**Task objective:**
Copy every line of the data that includes the string "помощью".

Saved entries
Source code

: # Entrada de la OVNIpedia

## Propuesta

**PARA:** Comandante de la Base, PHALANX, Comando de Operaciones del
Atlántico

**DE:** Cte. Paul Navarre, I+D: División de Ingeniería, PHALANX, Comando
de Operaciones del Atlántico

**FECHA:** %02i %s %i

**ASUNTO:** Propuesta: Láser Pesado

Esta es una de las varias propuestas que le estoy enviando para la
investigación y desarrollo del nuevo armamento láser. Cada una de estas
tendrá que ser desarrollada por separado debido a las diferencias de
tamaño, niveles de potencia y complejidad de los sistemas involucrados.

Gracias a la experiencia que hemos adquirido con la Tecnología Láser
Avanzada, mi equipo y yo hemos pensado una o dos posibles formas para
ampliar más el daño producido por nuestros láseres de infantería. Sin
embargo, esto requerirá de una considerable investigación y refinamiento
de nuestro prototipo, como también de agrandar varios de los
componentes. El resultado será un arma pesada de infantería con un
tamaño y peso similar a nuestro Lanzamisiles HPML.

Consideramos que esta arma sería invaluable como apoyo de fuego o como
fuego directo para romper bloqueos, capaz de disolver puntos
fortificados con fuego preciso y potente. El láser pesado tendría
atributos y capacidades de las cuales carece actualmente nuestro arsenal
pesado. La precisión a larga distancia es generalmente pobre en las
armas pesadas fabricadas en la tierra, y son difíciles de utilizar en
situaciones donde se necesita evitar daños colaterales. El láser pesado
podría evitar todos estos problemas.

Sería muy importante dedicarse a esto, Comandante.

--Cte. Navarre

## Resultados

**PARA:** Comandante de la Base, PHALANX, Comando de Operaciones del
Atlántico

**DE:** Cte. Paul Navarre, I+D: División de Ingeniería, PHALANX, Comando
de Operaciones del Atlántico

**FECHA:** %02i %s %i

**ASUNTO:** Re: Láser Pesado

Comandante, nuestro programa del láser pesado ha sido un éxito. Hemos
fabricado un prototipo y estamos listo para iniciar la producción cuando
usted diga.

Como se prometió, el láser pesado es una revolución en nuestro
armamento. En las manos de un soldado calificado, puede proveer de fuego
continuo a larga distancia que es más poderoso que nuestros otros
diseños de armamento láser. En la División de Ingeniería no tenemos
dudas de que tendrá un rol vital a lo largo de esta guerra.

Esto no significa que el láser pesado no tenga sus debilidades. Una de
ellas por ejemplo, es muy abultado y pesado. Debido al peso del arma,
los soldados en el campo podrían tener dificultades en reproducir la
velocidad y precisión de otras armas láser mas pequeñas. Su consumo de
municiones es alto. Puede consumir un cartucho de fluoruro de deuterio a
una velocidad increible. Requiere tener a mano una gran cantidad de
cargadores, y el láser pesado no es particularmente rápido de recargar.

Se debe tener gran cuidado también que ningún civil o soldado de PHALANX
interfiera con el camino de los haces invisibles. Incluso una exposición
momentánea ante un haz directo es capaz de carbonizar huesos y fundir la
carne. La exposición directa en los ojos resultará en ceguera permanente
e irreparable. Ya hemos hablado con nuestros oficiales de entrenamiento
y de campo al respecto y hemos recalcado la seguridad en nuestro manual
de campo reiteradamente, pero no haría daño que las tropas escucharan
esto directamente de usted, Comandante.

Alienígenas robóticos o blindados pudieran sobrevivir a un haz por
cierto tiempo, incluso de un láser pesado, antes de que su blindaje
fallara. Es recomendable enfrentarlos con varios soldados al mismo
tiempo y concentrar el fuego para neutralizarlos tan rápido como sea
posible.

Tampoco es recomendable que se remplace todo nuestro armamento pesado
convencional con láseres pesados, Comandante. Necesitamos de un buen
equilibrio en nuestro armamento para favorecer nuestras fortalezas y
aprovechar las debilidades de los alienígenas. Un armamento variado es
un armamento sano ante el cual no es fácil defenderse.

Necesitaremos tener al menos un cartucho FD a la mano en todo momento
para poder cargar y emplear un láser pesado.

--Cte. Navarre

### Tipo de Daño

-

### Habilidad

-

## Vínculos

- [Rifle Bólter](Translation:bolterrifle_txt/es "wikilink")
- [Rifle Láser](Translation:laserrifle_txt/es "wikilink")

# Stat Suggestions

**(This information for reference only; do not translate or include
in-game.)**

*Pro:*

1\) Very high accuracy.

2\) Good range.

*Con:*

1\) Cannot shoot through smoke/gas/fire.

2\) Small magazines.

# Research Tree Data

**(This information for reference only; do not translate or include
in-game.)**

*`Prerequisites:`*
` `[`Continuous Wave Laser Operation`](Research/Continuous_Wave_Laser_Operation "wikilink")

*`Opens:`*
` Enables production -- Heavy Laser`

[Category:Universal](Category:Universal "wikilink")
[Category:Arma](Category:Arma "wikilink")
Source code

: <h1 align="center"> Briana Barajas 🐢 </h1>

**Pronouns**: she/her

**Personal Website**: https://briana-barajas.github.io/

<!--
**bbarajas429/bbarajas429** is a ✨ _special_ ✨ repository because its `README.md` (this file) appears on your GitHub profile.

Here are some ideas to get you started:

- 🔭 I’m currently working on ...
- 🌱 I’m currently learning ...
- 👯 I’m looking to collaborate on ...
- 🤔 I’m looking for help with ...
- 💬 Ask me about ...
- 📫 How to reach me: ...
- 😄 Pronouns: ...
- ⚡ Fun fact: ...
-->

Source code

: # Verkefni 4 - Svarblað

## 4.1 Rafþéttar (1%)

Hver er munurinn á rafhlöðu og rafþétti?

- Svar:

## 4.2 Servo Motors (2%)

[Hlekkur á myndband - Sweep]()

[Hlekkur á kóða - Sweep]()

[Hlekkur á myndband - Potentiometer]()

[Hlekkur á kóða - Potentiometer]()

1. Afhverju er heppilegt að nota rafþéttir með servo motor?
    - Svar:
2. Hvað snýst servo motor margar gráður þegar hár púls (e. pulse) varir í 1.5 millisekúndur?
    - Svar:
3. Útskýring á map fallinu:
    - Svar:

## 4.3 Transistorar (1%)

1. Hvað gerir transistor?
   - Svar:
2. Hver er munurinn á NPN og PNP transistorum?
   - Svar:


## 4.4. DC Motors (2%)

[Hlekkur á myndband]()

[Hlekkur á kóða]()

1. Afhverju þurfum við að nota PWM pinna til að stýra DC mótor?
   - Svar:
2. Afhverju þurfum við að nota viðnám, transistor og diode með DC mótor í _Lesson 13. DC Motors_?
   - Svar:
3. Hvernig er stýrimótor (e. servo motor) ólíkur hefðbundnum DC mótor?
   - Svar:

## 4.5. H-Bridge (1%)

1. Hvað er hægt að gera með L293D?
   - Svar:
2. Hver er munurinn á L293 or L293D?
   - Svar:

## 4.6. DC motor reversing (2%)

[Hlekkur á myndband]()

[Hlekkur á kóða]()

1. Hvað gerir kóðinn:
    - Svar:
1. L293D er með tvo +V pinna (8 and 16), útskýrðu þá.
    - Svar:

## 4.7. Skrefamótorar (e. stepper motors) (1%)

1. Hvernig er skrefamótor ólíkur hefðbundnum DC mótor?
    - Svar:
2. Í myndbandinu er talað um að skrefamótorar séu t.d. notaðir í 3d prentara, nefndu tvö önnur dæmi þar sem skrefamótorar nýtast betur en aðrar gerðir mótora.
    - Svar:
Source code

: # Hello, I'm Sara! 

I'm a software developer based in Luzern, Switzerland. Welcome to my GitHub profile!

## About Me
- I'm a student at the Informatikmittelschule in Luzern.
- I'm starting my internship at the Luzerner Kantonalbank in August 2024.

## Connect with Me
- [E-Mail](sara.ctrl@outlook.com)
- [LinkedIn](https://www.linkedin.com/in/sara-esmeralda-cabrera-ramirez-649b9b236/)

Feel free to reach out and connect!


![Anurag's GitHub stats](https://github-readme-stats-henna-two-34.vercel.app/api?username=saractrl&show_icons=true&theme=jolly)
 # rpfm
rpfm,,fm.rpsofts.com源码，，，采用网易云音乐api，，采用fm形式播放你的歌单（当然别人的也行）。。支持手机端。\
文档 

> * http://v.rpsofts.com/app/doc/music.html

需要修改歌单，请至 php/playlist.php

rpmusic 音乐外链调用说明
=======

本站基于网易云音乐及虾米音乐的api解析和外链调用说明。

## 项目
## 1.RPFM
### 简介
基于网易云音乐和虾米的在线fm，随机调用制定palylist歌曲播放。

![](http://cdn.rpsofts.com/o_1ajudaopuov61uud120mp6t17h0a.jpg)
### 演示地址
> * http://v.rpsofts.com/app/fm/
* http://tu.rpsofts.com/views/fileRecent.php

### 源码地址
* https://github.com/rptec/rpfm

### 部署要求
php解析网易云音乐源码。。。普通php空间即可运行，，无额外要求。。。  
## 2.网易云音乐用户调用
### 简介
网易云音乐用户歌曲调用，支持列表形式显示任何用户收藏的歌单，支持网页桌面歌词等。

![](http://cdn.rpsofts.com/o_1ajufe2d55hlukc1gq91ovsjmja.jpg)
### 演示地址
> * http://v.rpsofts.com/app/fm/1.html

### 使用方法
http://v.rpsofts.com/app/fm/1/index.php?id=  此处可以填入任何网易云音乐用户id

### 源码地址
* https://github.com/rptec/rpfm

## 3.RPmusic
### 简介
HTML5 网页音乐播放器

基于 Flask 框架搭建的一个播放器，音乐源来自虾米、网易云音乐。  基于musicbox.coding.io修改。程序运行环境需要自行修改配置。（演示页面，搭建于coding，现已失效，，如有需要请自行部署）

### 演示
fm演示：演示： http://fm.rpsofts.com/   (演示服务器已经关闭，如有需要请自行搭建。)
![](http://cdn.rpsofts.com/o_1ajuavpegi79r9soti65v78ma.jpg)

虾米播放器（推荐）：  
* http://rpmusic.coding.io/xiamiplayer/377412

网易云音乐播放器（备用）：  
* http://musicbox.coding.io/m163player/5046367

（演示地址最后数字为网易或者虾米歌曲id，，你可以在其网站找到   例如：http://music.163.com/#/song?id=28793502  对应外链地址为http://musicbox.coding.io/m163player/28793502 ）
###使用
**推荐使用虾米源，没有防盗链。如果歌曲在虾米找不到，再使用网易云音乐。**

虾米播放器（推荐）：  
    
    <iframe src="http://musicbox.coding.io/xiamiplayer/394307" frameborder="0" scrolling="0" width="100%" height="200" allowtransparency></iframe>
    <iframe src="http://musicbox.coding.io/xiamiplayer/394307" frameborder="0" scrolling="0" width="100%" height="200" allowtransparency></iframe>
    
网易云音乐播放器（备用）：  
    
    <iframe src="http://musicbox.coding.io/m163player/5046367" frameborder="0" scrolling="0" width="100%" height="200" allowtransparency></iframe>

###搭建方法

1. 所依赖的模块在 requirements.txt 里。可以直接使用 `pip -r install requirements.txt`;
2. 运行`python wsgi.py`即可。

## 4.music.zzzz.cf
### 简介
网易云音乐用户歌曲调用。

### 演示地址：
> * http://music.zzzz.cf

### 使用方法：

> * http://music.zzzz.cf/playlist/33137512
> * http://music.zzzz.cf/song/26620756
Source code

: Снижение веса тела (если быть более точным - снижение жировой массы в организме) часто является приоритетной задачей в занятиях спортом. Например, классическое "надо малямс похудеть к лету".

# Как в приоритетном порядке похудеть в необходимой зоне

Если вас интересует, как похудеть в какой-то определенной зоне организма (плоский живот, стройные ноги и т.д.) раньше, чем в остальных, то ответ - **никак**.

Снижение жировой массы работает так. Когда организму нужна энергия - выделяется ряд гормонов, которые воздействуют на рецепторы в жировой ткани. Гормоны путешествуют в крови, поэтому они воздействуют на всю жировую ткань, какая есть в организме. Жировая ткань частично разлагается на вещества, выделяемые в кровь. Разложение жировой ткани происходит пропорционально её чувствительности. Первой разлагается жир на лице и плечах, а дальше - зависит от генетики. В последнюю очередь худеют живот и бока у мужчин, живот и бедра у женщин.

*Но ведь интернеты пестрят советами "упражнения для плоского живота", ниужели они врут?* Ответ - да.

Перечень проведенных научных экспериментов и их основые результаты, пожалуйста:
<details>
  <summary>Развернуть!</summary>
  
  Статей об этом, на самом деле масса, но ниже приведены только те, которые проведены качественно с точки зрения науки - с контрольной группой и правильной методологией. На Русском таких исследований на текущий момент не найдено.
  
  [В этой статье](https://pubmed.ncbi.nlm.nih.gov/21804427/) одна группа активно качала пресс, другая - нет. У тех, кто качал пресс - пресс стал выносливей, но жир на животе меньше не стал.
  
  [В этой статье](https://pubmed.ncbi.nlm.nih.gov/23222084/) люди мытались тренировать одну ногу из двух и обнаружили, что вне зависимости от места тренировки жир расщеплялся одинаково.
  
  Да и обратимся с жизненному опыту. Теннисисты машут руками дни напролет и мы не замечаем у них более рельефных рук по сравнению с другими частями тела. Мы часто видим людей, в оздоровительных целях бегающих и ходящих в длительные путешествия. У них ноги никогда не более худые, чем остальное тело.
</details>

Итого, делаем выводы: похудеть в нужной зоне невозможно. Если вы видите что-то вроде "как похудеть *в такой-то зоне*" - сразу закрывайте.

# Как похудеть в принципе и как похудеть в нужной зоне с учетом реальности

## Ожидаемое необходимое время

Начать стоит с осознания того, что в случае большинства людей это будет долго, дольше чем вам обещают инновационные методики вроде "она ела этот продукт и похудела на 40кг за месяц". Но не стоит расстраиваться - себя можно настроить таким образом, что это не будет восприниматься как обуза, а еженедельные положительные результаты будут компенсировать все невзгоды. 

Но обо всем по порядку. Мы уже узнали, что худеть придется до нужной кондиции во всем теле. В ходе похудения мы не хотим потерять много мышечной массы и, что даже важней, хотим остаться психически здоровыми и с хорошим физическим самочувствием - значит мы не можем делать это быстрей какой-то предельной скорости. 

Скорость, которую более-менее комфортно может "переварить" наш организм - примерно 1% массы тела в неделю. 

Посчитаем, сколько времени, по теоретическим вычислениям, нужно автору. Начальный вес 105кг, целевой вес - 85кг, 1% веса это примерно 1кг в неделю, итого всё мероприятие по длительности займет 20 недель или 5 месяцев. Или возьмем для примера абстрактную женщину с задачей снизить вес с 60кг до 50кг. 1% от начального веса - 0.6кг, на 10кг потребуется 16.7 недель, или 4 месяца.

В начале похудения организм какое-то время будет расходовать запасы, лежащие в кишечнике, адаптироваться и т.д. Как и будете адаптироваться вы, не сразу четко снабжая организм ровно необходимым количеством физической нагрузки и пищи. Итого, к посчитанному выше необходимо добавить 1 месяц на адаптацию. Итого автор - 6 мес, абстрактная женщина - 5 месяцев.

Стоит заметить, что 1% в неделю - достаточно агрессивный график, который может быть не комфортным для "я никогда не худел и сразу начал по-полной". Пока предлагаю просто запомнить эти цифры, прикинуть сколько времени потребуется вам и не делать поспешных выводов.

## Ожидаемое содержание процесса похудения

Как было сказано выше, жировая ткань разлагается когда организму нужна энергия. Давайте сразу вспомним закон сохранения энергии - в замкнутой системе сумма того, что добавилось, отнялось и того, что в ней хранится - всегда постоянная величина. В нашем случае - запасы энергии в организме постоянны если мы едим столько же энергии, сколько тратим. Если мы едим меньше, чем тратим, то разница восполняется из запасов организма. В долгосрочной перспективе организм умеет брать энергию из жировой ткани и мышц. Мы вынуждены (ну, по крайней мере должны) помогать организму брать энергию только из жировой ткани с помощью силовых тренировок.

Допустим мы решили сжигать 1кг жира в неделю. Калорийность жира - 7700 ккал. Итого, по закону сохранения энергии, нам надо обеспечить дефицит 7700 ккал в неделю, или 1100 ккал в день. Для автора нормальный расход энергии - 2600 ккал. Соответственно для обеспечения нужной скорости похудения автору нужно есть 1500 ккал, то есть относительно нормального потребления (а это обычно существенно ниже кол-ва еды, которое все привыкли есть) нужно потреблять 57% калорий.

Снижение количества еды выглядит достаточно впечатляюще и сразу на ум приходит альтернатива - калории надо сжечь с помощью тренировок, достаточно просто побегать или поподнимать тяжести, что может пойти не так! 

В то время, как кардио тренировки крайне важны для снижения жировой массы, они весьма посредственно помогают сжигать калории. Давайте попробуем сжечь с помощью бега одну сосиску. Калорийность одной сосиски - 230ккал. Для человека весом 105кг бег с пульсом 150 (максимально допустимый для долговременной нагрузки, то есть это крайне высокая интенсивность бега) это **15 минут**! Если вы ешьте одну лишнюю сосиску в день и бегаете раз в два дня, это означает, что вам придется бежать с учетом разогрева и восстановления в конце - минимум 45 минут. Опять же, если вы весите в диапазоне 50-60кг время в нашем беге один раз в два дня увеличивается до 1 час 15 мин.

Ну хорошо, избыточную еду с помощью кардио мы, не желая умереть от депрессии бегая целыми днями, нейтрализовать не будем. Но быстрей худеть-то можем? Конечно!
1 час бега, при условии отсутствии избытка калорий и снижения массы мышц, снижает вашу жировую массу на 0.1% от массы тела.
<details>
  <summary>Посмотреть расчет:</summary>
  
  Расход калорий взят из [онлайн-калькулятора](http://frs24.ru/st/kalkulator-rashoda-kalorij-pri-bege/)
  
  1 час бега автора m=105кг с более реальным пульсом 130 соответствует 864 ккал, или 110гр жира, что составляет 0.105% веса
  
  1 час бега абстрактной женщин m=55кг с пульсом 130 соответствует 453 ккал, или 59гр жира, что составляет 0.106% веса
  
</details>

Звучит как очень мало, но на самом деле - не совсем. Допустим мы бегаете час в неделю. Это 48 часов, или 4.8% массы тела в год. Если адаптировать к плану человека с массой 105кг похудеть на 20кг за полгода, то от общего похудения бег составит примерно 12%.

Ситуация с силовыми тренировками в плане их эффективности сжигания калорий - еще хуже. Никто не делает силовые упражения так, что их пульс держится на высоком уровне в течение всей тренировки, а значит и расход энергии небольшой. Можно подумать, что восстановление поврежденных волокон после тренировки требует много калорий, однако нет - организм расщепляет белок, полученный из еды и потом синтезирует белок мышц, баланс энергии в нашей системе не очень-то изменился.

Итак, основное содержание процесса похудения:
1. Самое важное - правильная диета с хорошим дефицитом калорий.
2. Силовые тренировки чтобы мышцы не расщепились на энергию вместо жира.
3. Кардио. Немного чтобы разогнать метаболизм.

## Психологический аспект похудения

**Worked solution:**
Как было сказано выше, жировая ткань разлагается когда организму нужна энергия. Давайте сразу вспомним закон сохранения энергии - в замкнутой системе сумма того, что добавилось, отнялось и того, что в ней хранится - всегда постоянная величина. В нашем случае - запасы энергии в организме постоянны если мы едим столько же энергии, сколько тратим. Если мы едим меньше, чем тратим, то разница восполняется из запасов организма. В долгосрочной перспективе организм умеет брать энергию из жировой ткани и мышц. Мы вынуждены (ну, по крайней мере должны) помогать организму брать энергию только из жировой ткани с помощью силовых тренировок.
Снижение количества еды выглядит достаточно впечатляюще и сразу на ум приходит альтернатива - калории надо сжечь с помощью тренировок, достаточно просто побегать или поподнимать тяжести, что может пойти не так! 
В то время, как кардио тренировки крайне важны для снижения жировой массы, они весьма посредственно помогают сжигать калории. Давайте попробуем сжечь с помощью бега одну сосиску. Калорийность одной сосиски - 230ккал. Для человека весом 105кг бег с пульсом 150 (максимально допустимый для долговременной нагрузки, то есть это крайне высокая интенсивность бега) это **15 минут**! Если вы ешьте одну лишнюю сосиску в день и бегаете раз в два дня, это означает, что вам придется бежать с учетом разогрева и восстановления в конце - минимум 45 минут. Опять же, если вы весите в диапазоне 50-60кг время в нашем беге один раз в два дня увеличивается до 1 час 15 мин.
Ну хорошо, избыточную еду с помощью кардио мы, не желая умереть от депрессии бегая целыми днями, нейтрализовать не будем. Но быстрей худеть-то можем? Конечно!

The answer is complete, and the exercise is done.